↓↓↓
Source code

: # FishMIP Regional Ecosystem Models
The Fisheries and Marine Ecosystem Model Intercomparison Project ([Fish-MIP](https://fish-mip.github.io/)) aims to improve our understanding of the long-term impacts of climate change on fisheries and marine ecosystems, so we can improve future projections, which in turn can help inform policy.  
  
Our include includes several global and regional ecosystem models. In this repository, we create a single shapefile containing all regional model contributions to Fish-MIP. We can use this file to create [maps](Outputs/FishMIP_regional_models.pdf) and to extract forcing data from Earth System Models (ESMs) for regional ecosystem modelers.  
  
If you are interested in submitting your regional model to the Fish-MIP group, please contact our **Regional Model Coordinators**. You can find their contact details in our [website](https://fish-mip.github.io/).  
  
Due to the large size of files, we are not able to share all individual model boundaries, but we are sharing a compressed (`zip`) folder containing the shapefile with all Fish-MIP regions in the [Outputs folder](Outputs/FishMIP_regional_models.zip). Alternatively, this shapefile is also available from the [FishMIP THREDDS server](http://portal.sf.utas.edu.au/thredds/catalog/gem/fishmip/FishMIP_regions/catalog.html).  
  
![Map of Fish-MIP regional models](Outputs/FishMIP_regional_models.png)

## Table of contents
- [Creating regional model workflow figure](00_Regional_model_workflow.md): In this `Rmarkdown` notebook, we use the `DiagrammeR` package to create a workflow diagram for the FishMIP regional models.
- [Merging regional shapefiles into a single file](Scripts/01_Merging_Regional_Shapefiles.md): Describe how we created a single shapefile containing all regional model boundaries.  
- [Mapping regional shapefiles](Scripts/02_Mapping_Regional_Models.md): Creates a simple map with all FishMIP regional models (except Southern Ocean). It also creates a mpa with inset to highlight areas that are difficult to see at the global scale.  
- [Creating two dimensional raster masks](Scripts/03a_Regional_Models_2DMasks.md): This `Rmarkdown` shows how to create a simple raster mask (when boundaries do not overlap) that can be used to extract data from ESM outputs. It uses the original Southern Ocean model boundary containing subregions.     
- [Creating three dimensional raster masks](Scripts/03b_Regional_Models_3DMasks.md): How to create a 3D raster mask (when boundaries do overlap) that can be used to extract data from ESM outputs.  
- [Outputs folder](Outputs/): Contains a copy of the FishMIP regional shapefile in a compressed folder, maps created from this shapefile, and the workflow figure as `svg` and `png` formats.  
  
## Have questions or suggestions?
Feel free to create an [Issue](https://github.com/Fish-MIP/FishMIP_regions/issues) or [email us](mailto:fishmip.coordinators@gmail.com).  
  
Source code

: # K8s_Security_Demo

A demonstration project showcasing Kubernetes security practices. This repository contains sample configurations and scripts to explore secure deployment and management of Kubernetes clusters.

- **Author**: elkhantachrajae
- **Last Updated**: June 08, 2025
↑↑↑
[Task item] Transcribe each entry word for word.

[Solution]
Source code

: # FishMIP Regional Ecosystem Models
The Fisheries and Marine Ecosystem Model Intercomparison Project ([Fish-MIP](https://fish-mip.github.io/)) aims to improve our understanding of the long-term impacts of climate change on fisheries and marine ecosystems, so we can improve future projections, which in turn can help inform policy.  
  
Our include includes several global and regional ecosystem models. In this repository, we create a single shapefile containing all regional model contributions to Fish-MIP. We can use this file to create [maps](Outputs/FishMIP_regional_models.pdf) and to extract forcing data from Earth System Models (ESMs) for regional ecosystem modelers.  
  
If you are interested in submitting your regional model to the Fish-MIP group, please contact our **Regional Model Coordinators**. You can find their contact details in our [website](https://fish-mip.github.io/).  
  
Due to the large size of files, we are not able to share all individual model boundaries, but we are sharing a compressed (`zip`) folder containing the shapefile with all Fish-MIP regions in the [Outputs folder](Outputs/FishMIP_regional_models.zip). Alternatively, this shapefile is also available from the [FishMIP THREDDS server](http://portal.sf.utas.edu.au/thredds/catalog/gem/fishmip/FishMIP_regions/catalog.html).  
  
![Map of Fish-MIP regional models](Outputs/FishMIP_regional_models.png)

## Table of contents
- [Creating regional model workflow figure](00_Regional_model_workflow.md): In this `Rmarkdown` notebook, we use the `DiagrammeR` package to create a workflow diagram for the FishMIP regional models.
- [Merging regional shapefiles into a single file](Scripts/01_Merging_Regional_Shapefiles.md): Describe how we created a single shapefile containing all regional model boundaries.  
- [Mapping regional shapefiles](Scripts/02_Mapping_Regional_Models.md): Creates a simple map with all FishMIP regional models (except Southern Ocean). It also creates a mpa with inset to highlight areas that are difficult to see at the global scale.  
- [Creating two dimensional raster masks](Scripts/03a_Regional_Models_2DMasks.md): This `Rmarkdown` shows how to create a simple raster mask (when boundaries do not overlap) that can be used to extract data from ESM outputs. It uses the original Southern Ocean model boundary containing subregions.     
- [Creating three dimensional raster masks](Scripts/03b_Regional_Models_3DMasks.md): How to create a 3D raster mask (when boundaries do overlap) that can be used to extract data from ESM outputs.  
- [Outputs folder](Outputs/): Contains a copy of the FishMIP regional shapefile in a compressed folder, maps created from this shapefile, and the workflow figure as `svg` and `png` formats.  
  
## Have questions or suggestions?
Feel free to create an [Issue](https://github.com/Fish-MIP/FishMIP_regions/issues) or [email us](mailto:fishmip.coordinators@gmail.com).  
  
Source code

: # K8s_Security_Demo

A demonstration project showcasing Kubernetes security practices. This repository contains sample configurations and scripts to explore secure deployment and management of Kubernetes clusters.

- **Author**: elkhantachrajae
- **Last Updated**: June 08, 2025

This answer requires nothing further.